Return every record below exactly as written, but leave out the pictures.

== Records for processing

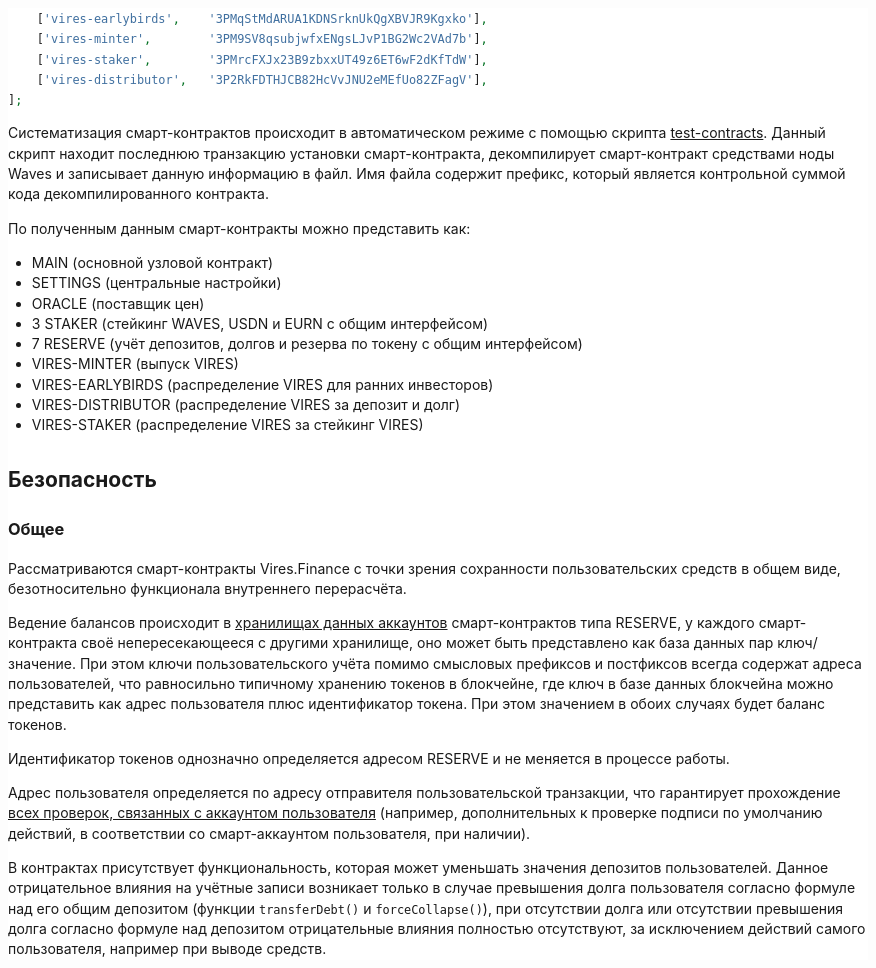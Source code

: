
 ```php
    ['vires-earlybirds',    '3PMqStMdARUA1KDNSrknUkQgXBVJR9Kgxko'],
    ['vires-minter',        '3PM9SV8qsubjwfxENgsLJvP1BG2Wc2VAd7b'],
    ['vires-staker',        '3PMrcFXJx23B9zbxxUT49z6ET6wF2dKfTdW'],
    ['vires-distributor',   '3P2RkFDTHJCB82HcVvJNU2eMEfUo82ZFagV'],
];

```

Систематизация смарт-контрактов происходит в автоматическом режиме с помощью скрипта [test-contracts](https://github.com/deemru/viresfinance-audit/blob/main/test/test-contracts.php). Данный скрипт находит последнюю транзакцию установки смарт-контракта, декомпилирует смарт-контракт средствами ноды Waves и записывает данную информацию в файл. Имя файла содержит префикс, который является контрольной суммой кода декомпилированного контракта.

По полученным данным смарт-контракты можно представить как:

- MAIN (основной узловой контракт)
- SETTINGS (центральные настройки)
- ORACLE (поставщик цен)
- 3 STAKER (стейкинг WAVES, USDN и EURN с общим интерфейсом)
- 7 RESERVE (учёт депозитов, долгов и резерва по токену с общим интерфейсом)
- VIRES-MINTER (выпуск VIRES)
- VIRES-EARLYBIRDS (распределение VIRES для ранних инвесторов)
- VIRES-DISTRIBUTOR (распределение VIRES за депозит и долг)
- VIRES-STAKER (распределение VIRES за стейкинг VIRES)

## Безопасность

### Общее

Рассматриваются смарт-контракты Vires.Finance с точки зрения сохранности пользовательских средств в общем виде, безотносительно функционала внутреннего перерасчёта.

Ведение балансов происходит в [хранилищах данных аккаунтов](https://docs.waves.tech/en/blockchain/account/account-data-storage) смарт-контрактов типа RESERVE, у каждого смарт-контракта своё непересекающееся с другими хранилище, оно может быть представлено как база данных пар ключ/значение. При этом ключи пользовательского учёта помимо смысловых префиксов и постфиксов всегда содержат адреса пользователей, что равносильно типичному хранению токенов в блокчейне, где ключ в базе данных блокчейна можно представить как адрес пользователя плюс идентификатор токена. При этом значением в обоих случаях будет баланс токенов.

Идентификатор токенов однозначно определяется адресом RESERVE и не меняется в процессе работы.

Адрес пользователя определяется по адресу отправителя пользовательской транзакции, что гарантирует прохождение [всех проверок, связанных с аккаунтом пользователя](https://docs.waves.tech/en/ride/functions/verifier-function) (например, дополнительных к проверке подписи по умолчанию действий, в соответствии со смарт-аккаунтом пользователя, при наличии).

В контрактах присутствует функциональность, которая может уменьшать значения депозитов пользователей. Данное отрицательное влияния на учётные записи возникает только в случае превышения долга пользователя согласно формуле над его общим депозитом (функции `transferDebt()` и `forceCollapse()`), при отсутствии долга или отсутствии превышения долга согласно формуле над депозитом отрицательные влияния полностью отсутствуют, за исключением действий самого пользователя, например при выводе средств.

====

## Written response
Source code

:
 ```php
    ['vires-earlybirds',    '3PMqStMdARUA1KDNSrknUkQgXBVJR9Kgxko'],
    ['vires-minter',        '3PM9SV8qsubjwfxENgsLJvP1BG2Wc2VAd7b'],
    ['vires-staker',        '3PMrcFXJx23B9zbxxUT49z6ET6wF2dKfTdW'],
    ['vires-distributor',   '3P2RkFDTHJCB82HcVvJNU2eMEfUo82ZFagV'],
];

```

Систематизация смарт-контрактов происходит в автоматическом режиме с помощью скрипта [test-contracts](https://github.com/deemru/viresfinance-audit/blob/main/test/test-contracts.php). Данный скрипт находит последнюю транзакцию установки смарт-контракта, декомпилирует смарт-контракт средствами ноды Waves и записывает данную информацию в файл. Имя файла содержит префикс, который является контрольной суммой кода декомпилированного контракта.

По полученным данным смарт-контракты можно представить как:

- MAIN (основной узловой контракт)
- SETTINGS (центральные настройки)
- ORACLE (поставщик цен)
- 3 STAKER (стейкинг WAVES, USDN и EURN с общим интерфейсом)
- 7 RESERVE (учёт депозитов, долгов и резерва по токену с общим интерфейсом)
- VIRES-MINTER (выпуск VIRES)
- VIRES-EARLYBIRDS (распределение VIRES для ранних инвесторов)
- VIRES-DISTRIBUTOR (распределение VIRES за депозит и долг)
- VIRES-STAKER (распределение VIRES за стейкинг VIRES)

## Безопасность

### Общее

Рассматриваются смарт-контракты Vires.Finance с точки зрения сохранности пользовательских средств в общем виде, безотносительно функционала внутреннего перерасчёта.

Ведение балансов происходит в [хранилищах данных аккаунтов](https://docs.waves.tech/en/blockchain/account/account-data-storage) смарт-контрактов типа RESERVE, у каждого смарт-контракта своё непересекающееся с другими хранилище, оно может быть представлено как база данных пар ключ/значение. При этом ключи пользовательского учёта помимо смысловых префиксов и постфиксов всегда содержат адреса пользователей, что равносильно типичному хранению токенов в блокчейне, где ключ в базе данных блокчейна можно представить как адрес пользователя плюс идентификатор токена. При этом значением в обоих случаях будет баланс токенов.

Идентификатор токенов однозначно определяется адресом RESERVE и не меняется в процессе работы.

Адрес пользователя определяется по адресу отправителя пользовательской транзакции, что гарантирует прохождение [всех проверок, связанных с аккаунтом пользователя](https://docs.waves.tech/en/ride/functions/verifier-function) (например, дополнительных к проверке подписи по умолчанию действий, в соответствии со смарт-аккаунтом пользователя, при наличии).

В контрактах присутствует функциональность, которая может уменьшать значения депозитов пользователей. Данное отрицательное влияния на учётные записи возникает только в случае превышения долга пользователя согласно формуле над его общим депозитом (функции `transferDebt()` и `forceCollapse()`), при отсутствии долга или отсутствии превышения долга согласно формуле над депозитом отрицательные влияния полностью отсутствуют, за исключением действий самого пользователя, например при выводе средств.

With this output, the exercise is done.